◆ REQUIREMENT
The answer must consist of every line below that holds the word "projects".

*** Opening of DATA SUPPLIED ***

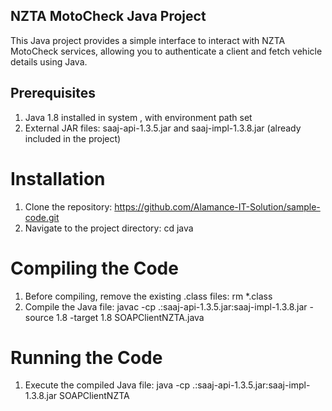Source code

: ## NZTA MotoCheck Java Project

This Java project provides a simple interface to interact with NZTA MotoCheck services, allowing you to authenticate a client and fetch vehicle details using Java.

## Prerequisites

1. Java 1.8 installed in system , with environment path set
2. External JAR files: saaj-api-1.3.5.jar and saaj-impl-1.3.8.jar (already included in the project)

# Installation

1. Clone the repository:
   https://github.com/Alamance-IT-Solution/sample-code.git
2. Navigate to the project directory:
   cd java

# Compiling the Code

1. Before compiling, remove the existing .class files:
   rm \*.class
2. Compile the Java file:
   javac -cp .:saaj-api-1.3.5.jar:saaj-impl-1.3.8.jar -source 1.8 -target 1.8 SOAPClientNZTA.java

# Running the Code

1. Execute the compiled Java file:
   java -cp .:saaj-api-1.3.5.jar:saaj-impl-1.3.8.jar SOAPClientNZTA
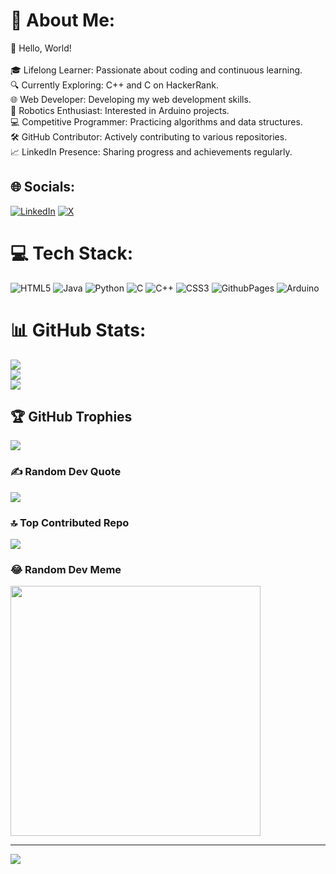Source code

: # 💫 About Me:
👋 Hello, World!<br><br>🎓 Lifelong Learner: Passionate about coding and continuous learning.<br>🔍 Currently Exploring: C++ and C on HackerRank.<br> 🌐 Web Developer: Developing my web development skills.<br> 🤖 Robotics Enthusiast: Interested in Arduino projects.<br> 💻 Competitive Programmer: Practicing algorithms and data structures.<br> 🛠️ GitHub Contributor: Actively contributing to various repositories.<br> 📈 LinkedIn Presence: Sharing progress and achievements regularly.<br>


## 🌐 Socials:
[![LinkedIn](https://img.shields.io/badge/LinkedIn-%230077B5.svg?logo=linkedin&logoColor=white)](https://linkedin.com/in/https://www.linkedin.com/in/rohit-chatterjee-8911bb289/) [![X](https://img.shields.io/badge/X-black.svg?logo=X&logoColor=white)](https://x.com/RohitChattje) 

# 💻 Tech Stack:
![HTML5](https://img.shields.io/badge/html5-%23E34F26.svg?style=for-the-badge&logo=html5&logoColor=white) ![Java](https://img.shields.io/badge/java-%23ED8B00.svg?style=for-the-badge&logo=openjdk&logoColor=white) ![Python](https://img.shields.io/badge/python-3670A0?style=for-the-badge&logo=python&logoColor=ffdd54) ![C](https://img.shields.io/badge/c-%2300599C.svg?style=for-the-badge&logo=c&logoColor=white) ![C++](https://img.shields.io/badge/c++-%2300599C.svg?style=for-the-badge&logo=c%2B%2B&logoColor=white) ![CSS3](https://img.shields.io/badge/css3-%231572B6.svg?style=for-the-badge&logo=css3&logoColor=white) ![GithubPages](https://img.shields.io/badge/github%20pages-121013?style=for-the-badge&logo=github&logoColor=white) ![Arduino](https://img.shields.io/badge/-Arduino-00979D?style=for-the-badge&logo=Arduino&logoColor=white)
# 📊 GitHub Stats:
![](https://github-readme-stats.vercel.app/api?username=RohitChatterjee2&theme=dark&hide_border=false&include_all_commits=false&count_private=false)<br/>
![](https://github-readme-streak-stats.herokuapp.com/?user=RohitChatterjee2&theme=dark&hide_border=false)<br/>
![](https://github-readme-stats.vercel.app/api/top-langs/?username=RohitChatterjee2&theme=dark&hide_border=false&include_all_commits=false&count_private=false&layout=compact)

## 🏆 GitHub Trophies
![](https://github-profile-trophy.vercel.app/?username=RohitChatterjee2&theme=radical&no-frame=false&no-bg=true&margin-w=4)

### ✍️ Random Dev Quote
![](https://quotes-github-readme.vercel.app/api?type=horizontal&theme=radical)

### 🔝 Top Contributed Repo
![](https://github-contributor-stats.vercel.app/api?username=RohitChatterjee2&limit=5&theme=dark&combine_all_yearly_contributions=true)

### 😂 Random Dev Meme
<img src='https://memer-new.vercel.app/' style="height: 400px;"/>

---
[![](https://visitcount.itsvg.in/api?id=RohitChatterjee2&icon=0&color=0)](https://visitcount.itsvg.in)

<!-- Proudly created with GPRM ( https://gprm.itsvg.in ) -->
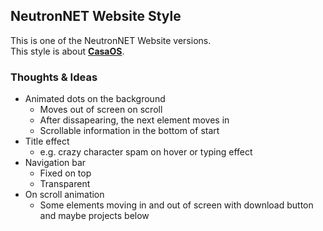 ## NeutronNET Website Style
This is one of the NeutronNET Website versions.<br>This style is about <b>[CasaOS](https://casaos.io/)</b>.

### Thoughts & Ideas
* Animated dots on the background
  * Moves out of screen on scroll
  * After dissapearing, the next element moves in
  * Scrollable information in the bottom of start
* Title effect
  * e.g. crazy character spam on hover or typing effect
* Navigation bar
  * Fixed on top
  * Transparent
* On scroll animation
  * Some elements moving in and out of screen with download button and maybe projects below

*** Close of DATA SUPPLIED ***

◆ EXERCISE RESULT
👋 Hello, World!<br><br>🎓 Lifelong Learner: Passionate about coding and continuous learning.<br>🔍 Currently Exploring: C++ and C on HackerRank.<br> 🌐 Web Developer: Developing my web development skills.<br> 🤖 Robotics Enthusiast: Interested in Arduino projects.<br> 💻 Competitive Programmer: Practicing algorithms and data structures.<br> 🛠️ GitHub Contributor: Actively contributing to various repositories.<br> 📈 LinkedIn Presence: Sharing progress and achievements regularly.<br>
  * Some elements moving in and out of screen with download button and maybe projects below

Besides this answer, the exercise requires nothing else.